En sortant de la projection de Shame, on peut être rassuré de constater que Hunger, premier long-métrage du vidéaste Steve McQueen et lauréat mérité de la Caméra d’Or en 2008, n’était pas un accident de parcours, prototype du film-choc inaugurant une carrière qui n’arriverait plus à un tel niveau de réussite par la suite. Son deuxième film le prouve au centuple, et pour en mesurer toute la portée, il sera paradoxalement nécessaire d’oublier Hunger, d’évacuer à peu près tout ce qui avait pu en faire une claque visuelle et sensorielle.

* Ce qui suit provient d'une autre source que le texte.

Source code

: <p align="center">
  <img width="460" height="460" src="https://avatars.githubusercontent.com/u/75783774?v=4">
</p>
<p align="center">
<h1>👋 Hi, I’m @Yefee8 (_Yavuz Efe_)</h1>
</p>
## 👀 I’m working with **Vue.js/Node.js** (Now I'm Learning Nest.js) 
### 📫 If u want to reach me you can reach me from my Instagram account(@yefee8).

Non pas que ce ne soit plus le cas ici, bien au contraire, mais hormis la présence de Michael Fassbender, une fois de plus dans le rôle principal, et un goût définitivement prononcé pour l’étirement des plans, la mise en scène de McQueen et son traitement tendent vers beaucoup moins de radicalité. Et surtout, le cinéaste quitte le cinéma engagé et social pour s’atteler, tout comme David Cronenberg ou Steven Soderbergh l’ont fait avant lui, à une véritable radioscopie du monde contemporain. Ce qui s’avère définitivement clair à propos de ce cinéaste majeur, c’est son intérêt pour les antihéros surchargés d’ambiguïté, et dont les ramifications psychologiques s’avèrent difficiles à percevoir. Autant dire qu’avec Shame, on est servi dès le premier plan, parfaitement clair : un corps étendu sur le dos, quasi immobile, la main près du bassin comme après une branlette. Message reçu : hormis la simple fonction de bite montée sur tibias, le héros, Brandon, ne sera rien d’autre. Durant deux heures de film qui s’écoulent selon un rythme à la fois cotonneux et vraiment inconfortable (la douceur se mariant avec une tension scotchante), le film ne fera rien d’autre que de suivre ce personnage, d’enregistrer ses mouvements, de capter son spleen, d’épouser ses perceptions sans que son visage, impénétrable par la force des choses, ne laisse paraître quoi que ce soit sur son état d’esprit et son système de fonctionnement interne. En outre, mieux vaut oublier ce que pouvaient promettre le sujet, l’affiche et la bande-annonce (un nouveau Crash, peut-être ?), puisque Shame délaisse toute dimension sulfureuse afin de se limiter à un pur jeu d’observation, où l’on voit un étrange personnage traîner sa carcasse dans un environnement anonyme et désincarné, et dans lequel les nombreux actes sexuels auxquels il se livre font figure d’exutoire.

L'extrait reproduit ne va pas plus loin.